Note: this is a post that I originally put on my regular blog, but thought it might be good to post here as well.–Kerri
At a recent women’s gathering, the focus and the topic was on grief. The speaker was one who was well acquainted with grief, and he spoke honestly and tenderly, from his heart.
Our hearts were grieved with him and for him.
We thanked him for his willingness to help us understand how to minister to those who are weeping.
And we pondered his thoughts.
In our small group discussions, we wondered: how do we “handle” grief? How do we serve/love/come alongside those who are suffering and grieving? What exactly do we do?
Not any easy questions, and certainly not any easy answers.
However, one main point that came from our discussion was that in order to truly, deeply help someone who is going through suffering or grief, or anything they are going through, you have to know them. You have to get in there, get in their lives, know what’s going on. Build a relationship.
At one point, I think I said, “Ministry is proximity.”
Kind of simplistic, but I think there’s some simple truth to it. To know what’s going on in someone’s life, to be able to come alongside and be a comfort to them, you have to actually invest the time and effort into them; getting to know them, talking to them, hanging out with them, helping them.
It takes time. It takes effort. It’s not easy, usually, because it involves being a little less selfish than we usually like to be.
We tend to talk a lot lately about “community” and its importance. It’s true. It is important. But it is more than just “how ya doin’?” at a Sunday service or coffee time afterwards. It takes some intentionality. It is going to cost you something.

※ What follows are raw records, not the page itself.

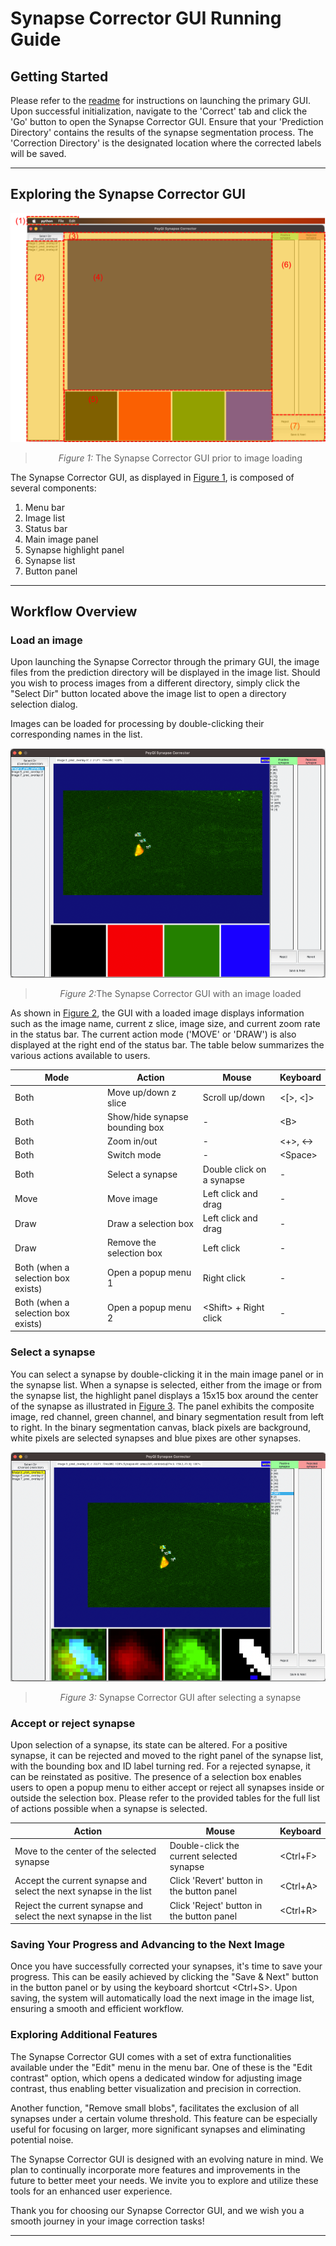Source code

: # Synapse Corrector GUI Running Guide

## Getting Started
Please refer to the [readme](README.md) for instructions on launching the primary GUI. Upon successful initialization, navigate to the 'Correct' tab and click the 'Go' button to open the Synapse Corrector GUI. Ensure that your 'Prediction Directory' contains the results of the synapse segmentation process. The 'Correction Directory' is the designated location where the corrected labels will be saved.
***

## Exploring the Synapse Corrector GUI

<p id="figure1">

![Figure 1](./resources/running_guide/synapse_corrector_guide_figure1.png)
><p align="center"><i>Figure 1:</i> The Synapse Corrector GUI prior to image loading</p>

</p>

The Synapse Corrector GUI, as displayed in [Figure 1](#figure1), is composed of several components:
1. Menu bar
2. Image list
3. Status bar
4. Main image panel
5. Synapse highlight panel
6. Synapse list
7. Button panel

***

## Workflow Overview
### Load an image
Upon launching the Synapse Corrector through the primary GUI, the image files from the prediction directory will be displayed in the image list. Should you wish to process images from a different directory, simply click the "Select Dir" button located above the image list to open a directory selection dialog.

Images can be loaded for processing by double-clicking their corresponding names in the list.


<p id="figure2">

![Figure 2](./resources/running_guide/synapse_corrector_guide_figure2.png)
><p align="center"><i>Figure 2:</i>The Synapse Corrector GUI with an image loaded</p>

</p>

As shown in [Figure 2](#figure2), the GUI with a loaded image displays information such as the image name, current z slice, image size, and current zoom rate in the status bar. The current action mode ('MOVE' or 'DRAW') is also displayed at the right end of the status bar. The table below summarizes the various actions available to users.

| Mode | Action | Mouse | Keyboard |
| -----| ------ | ------ | --------- |
| Both | Move up/down z slice | Scroll up/down | <[>, <]> |
| Both | Show/hide synapse bounding box | - | \<B> |
| Both | Zoom in/out | - | <+>, <-> |
| Both | Switch mode | - | \<Space> |
| Both | Select a synapse | Double click on a synapse | - |
| Move | Move image | Left click and drag | - |
| Draw | Draw a selection box | Left click and drag | - |
| Draw | Remove the selection box | Left click | - |
| Both (when a selection box exists) | Open a popup menu 1 | Right click | - |
| Both (when a selection box exists) | Open a popup menu 2 | \<Shift> + Right click | - |

### Select a synapse
You can select a synapse by double-clicking it in the main image panel or in the synapse list. When a synapse is selected, either from the image or from the synapse list, the highlight panel displays a 15x15 box around the center of the synapse as illustrated in [Figure 3](#figure3). The panel exhibits the composite image, red channel, green channel, and binary segmentation result from left to right. In the binary segmentation canvas, black pixels are background, white pixels are selected synapses and blue pixes are other synapses.

<p id="figure3">

![Figure 3](./resources/running_guide/synapse_corrector_guide_figure3.png)
><p align="center"><i>Figure 3:</i> Synapse Corrector GUI after selecting a synapse</p>

</p>

### Accept or reject synapse

Upon selection of a synapse, its state can be altered. For a positive synapse, it can be rejected and moved to the right panel of the synapse list, with the bounding box and ID label turning red. For a rejected synapse, it can be reinstated as positive. The presence of a selection box enables users to open a popup menu to either accept or reject all synapses inside or outside the selection box. Please refer to the provided tables for the full list of actions possible when a synapse is selected. 

| Action | Mouse | Keyboard |
| ------ | ----- | -------- |
| Move to the center of the selected synapse | Double-click the current selected synapse | \<Ctrl+F> |
| Accept the current synapse and select the next synapse in the list | Click 'Revert' button in the button panel | \<Ctrl+A> |
| Reject the current synapse and select the next synapse in the list | Click 'Reject' button in the button panel | \<Ctrl+R> |

### Saving Your Progress and Advancing to the Next Image

Once you have successfully corrected your synapses, it's time to save your progress. This can be easily achieved by clicking the "Save & Next" button in the button panel or by using the keyboard shortcut <Ctrl+S>. Upon saving, the system will automatically load the next image in the image list, ensuring a smooth and efficient workflow.

### Exploring Additional Features
The Synapse Corrector GUI comes with a set of extra functionalities available under the "Edit" menu in the menu bar. One of these is the "Edit contrast" option, which opens a dedicated window for adjusting image contrast, thus enabling better visualization and precision in correction.

Another function, "Remove small blobs", facilitates the exclusion of all synapses under a certain volume threshold. This feature can be especially useful for focusing on larger, more significant synapses and eliminating potential noise.

The Synapse Corrector GUI is designed with an evolving nature in mind. We plan to continually incorporate more features and improvements in the future to better meet your needs. We invite you to explore and utilize these tools for an enhanced user experience.

Thank you for choosing our Synapse Corrector GUI, and we wish you a smooth journey in your image correction tasks!

***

This is not the easiest thing for modern day American Christians, because, although we are hard-wired for community, we are educated and encultured for individuality. Boot strap mentality, good-old American can-do, the lone Ranger–all of these ideas and ideals have been stamped deeply upon us; not to mention the pervasive consumer mentality. Andrew Root in his article “The Attack of the Zombies: Why Community and Belonging are Hard to Construct” has some thoughts about this:
I can’t choose community like I choose my favorite coffee shop. I choose my favorite coffee shop because I like the atmosphere, the people seem interesting, and the coffee is good. I don’t feel obligated. If the décor changes or I switch from coffee to smoothies, I’m under no obligation to remain loyal. Our communities may feel like places where we really belong, but they are very easy to move on from, because they are based in our preference and taste, not in obligation. I like that I can easily choose in or out. But what happens if the monster of death gets me? What happens if I become so maimed that I become a burden to the community? What happens if those ravaged by seeing the monster face-to-face, those suffering from schizoid episodes, fill our communities? Will we stay? Will the community still exist? Or in other words, can a group of people face death even in the pits of hell and remain together? What will keep them together? Preference, taste, and style are no match for the monster of death.
Romans 7:24: “Wretched man that I am! Who will deliver me from this body of death? Thanks be to God through Jesus Christ our Lord!”
Isaiah 25:8: “He will swallow up death forever; and the Lord God will wipe away tears from all faces, and the reproach of his people he will take away from all the earth, for the Lord has spoken.”
Revelation 21: 3-4: “Behold, the dwelling place of God is with man. He will dwell with them, and they will be his people, and God himself will be with them as their God. He will wipe away every tear from their eyes, and death shall be no more, neither shall there be mourning nor crying nor pain anymore, for the former things have passed away.”
“The monster of death” is pretty scary. But it helps us to see that the glue that will hold our community together is not can-do spirit or a strong will. The power to get involved in others’ lives, to truly love and serve unselfishly, to pour out without keeping a mental ledger of what is “owed”–that comes from the One who overcame the monster of death, over whom death has no victory and has lost its sting. In that power and grace, we can move forward boldly into each other’s lives, knowing that anything that we pour out into each other will be returned to us one hundred times over and more, when we rush into the arms of Jesus, who poured out his everything– for us.
Thanks for posting this Kerri. I really liked the conversation that day, and the understanding that our speaker gave to us on such a hard & tricky topic. As I shared in my group that day, I personally don’t feel as if I’ve ever had *hard* suffering, like what was talked about that Thursday morning, in my life, yet I’ve been around it many, many times…and have never known how to respond lovingly (or really, at all). I feel a bit more confident in this now, after hearing the women of my group talk about it, too.